§ **Goal of the exercise**:
Number of lines with "business" in the data: give that figure by itself.

(Available records Opens)

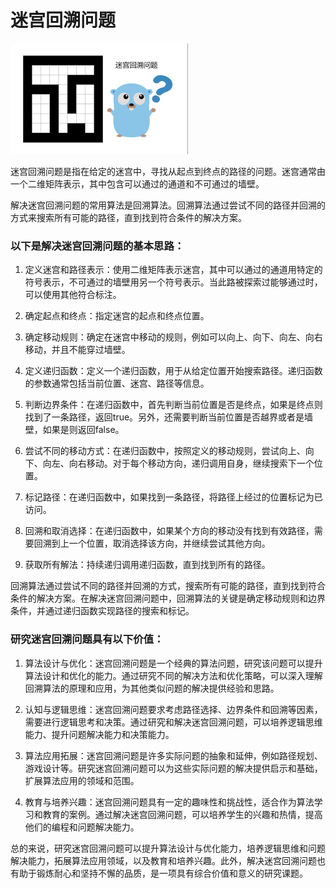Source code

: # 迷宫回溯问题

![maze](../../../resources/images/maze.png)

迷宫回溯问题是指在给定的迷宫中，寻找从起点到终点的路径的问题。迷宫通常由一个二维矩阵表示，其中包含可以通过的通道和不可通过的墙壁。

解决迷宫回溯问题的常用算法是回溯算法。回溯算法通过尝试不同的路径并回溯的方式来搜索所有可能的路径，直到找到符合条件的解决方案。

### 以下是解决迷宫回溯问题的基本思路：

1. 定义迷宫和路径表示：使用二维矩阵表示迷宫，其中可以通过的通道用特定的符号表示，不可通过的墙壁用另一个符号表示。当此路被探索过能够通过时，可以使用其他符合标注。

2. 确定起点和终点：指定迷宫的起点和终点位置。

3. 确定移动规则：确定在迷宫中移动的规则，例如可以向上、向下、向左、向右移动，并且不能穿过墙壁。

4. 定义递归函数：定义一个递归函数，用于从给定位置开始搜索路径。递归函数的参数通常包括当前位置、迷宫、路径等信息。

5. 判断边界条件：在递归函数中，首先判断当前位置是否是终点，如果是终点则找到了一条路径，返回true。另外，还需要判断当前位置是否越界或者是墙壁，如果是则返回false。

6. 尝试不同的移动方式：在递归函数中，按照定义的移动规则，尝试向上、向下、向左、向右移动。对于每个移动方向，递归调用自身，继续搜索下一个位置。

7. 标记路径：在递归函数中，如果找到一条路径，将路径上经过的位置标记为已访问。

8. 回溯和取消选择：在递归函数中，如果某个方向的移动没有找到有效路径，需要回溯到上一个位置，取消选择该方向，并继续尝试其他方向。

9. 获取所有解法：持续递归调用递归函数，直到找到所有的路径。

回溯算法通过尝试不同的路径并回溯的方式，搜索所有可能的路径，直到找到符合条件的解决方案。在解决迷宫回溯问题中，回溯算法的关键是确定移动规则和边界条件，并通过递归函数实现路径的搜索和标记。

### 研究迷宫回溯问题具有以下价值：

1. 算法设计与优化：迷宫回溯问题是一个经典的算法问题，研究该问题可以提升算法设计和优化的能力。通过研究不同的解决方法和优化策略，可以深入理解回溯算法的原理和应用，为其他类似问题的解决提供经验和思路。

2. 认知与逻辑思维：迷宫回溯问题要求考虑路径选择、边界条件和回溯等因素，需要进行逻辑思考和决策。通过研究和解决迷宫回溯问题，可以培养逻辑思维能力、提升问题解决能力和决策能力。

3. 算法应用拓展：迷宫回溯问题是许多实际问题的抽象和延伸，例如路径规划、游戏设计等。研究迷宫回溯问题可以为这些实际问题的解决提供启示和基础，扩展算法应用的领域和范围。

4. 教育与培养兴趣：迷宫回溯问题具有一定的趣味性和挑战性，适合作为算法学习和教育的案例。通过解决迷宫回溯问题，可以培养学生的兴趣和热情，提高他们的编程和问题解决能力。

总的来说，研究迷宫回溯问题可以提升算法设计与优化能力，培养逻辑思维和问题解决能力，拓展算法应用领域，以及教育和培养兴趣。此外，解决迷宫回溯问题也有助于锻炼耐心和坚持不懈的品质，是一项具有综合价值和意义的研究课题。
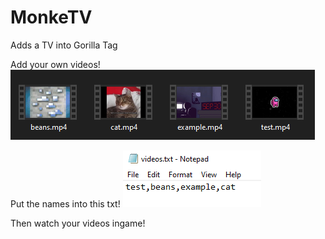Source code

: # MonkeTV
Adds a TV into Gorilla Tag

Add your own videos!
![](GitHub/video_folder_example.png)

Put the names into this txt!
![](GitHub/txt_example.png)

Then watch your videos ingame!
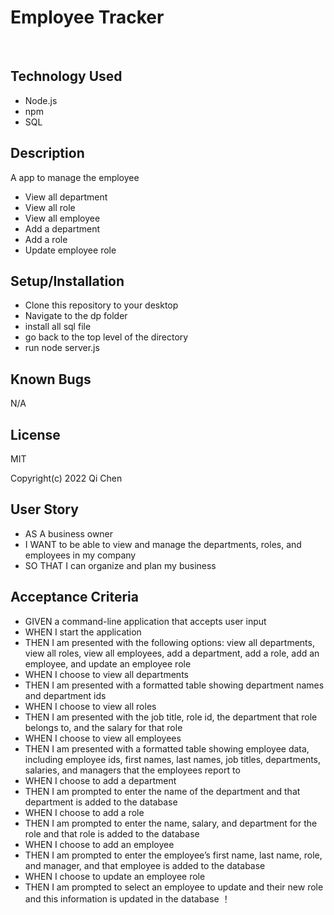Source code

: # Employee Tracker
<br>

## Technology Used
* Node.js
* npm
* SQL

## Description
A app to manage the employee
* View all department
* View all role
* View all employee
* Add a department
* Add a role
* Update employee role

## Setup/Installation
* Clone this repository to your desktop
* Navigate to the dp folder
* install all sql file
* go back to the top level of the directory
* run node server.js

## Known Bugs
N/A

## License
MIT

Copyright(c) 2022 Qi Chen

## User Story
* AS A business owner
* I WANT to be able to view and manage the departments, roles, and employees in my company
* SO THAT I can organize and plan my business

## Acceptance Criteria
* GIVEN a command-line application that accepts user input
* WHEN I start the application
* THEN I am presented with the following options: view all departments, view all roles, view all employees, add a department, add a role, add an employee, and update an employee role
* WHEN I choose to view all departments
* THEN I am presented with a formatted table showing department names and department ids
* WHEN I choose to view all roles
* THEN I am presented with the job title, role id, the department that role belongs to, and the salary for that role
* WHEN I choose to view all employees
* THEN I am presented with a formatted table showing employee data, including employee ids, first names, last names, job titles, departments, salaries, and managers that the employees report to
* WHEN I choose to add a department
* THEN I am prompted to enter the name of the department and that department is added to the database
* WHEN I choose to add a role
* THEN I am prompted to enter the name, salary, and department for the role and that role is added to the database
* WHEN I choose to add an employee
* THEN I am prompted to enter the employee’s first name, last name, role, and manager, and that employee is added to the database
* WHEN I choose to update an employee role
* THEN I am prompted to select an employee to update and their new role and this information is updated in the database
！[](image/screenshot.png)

(Available records Closes)

§ **Answer box**:
2